What: Daily (typically EoD) revaluation of balances held in currencies other than the base currency to their value in the instance base currency.
E.g. deposit balances in GBP needs to be converted to the instance based currency which is EUR (i.e. reevaluated), based on the daily revaluation FX rate for accounting purposes
If Client1 today has a balance of 500 GBP and today's conversion rate GBP to EUR is 1:1.15 (i.e. 1 GBP is worth 1.15 EUR), then the EUR balance in accounting representing liability to John is = 575 = 500 * 1.15
If tomorrow the conversion rate GBP to EUR is 1:1.10 (i.e.
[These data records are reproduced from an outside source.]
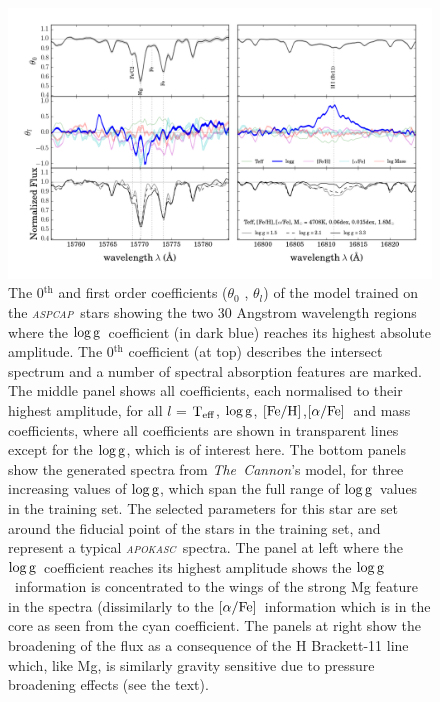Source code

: \documentclass[12pt, preprint]{aastex}
\newcommand{\project}[1]{\textsl{#1}}
\newcommand{\tc}{\project{The~Cannon}}
\newcommand{\apokasc}{\project{\textsc{apokasc}}}
\newcommand{\aspcap}{\project{\textsc{aspcap}}}
\newcommand{\teff}{\mbox{$\rm T_{eff}$}}
\newcommand{\feh}{\mbox{$\rm [Fe/H]$}}
\newcommand{\alphafe}{\mbox{$\rm [\alpha/Fe]$}}
\newcommand{\logg}{\mbox{$\rm \log g$}}
\begin{document}
\begin{figure}[p]
\centering
    \includegraphics[scale=0.51]{./plots/coeffs_g_3.png}
  \caption{The 0$^{\mbox{th}}$ and first order coefficients ($\theta_0$ , $\theta_{\mbox{$l$}}$) of the model trained on the \aspcap\ stars showing the two 30 Angstrom wavelength regions where the \logg\ coefficient (in dark blue) reaches its highest absolute amplitude. The 0$^{\mbox{th}}$ coefficient (at top) describes the intersect spectrum and a number of spectral absorption features are marked. The middle panel shows all coefficients, each normalised to their highest amplitude, for all \textit{$l$} = \teff, \logg, \feh,\alphafe\ and mass coefficients, where all coefficients are shown in transparent lines except for the \logg, which is of interest here. The bottom panels show the generated spectra from \tc's model, for three increasing values of \logg, which span the full range of \logg\ values in the training set. The selected parameters for this star are set around the fiducial point of the stars in the training set, and represent a typical \apokasc\ spectra. The panel at left where the \logg\ coefficient reaches its highest amplitude shows the \logg\ information is concentrated to the wings of the strong Mg feature in the spectra (dissimilarly to the \alphafe\ information which is in the core as seen from the cyan coefficient. The panels at right show the broadening of the flux as a consequence of the H Brackett-11 line which, like Mg,  is similarly gravity sensitive due to pressure broadening effects (see the text). }
\label{fig:logg}
\end{figure}
\end{document}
GBP value drops and 1 GBP is worth 1.10 EUR), then the EUR balance in accounting representing liability to John is = 550 = 500 * 1.10
In accounting, in the night from today to tomorrow, this would be reflected with the following JEs:
Dr Liability (Savings Control) 25
Cr FX Gain 25
Why: For marking to market purposes, i.e. reflecting value of client deposit balances/ loans receivable held by an organisation in their value as of "today", which will be determined by today's FX rate. Otherwise, the balances in the base currency used for accounting purposes will be reflected in their historical values, which will not correctly represent their current market value, which may be substantially higher or lower, depending on the FX rates fluctuations.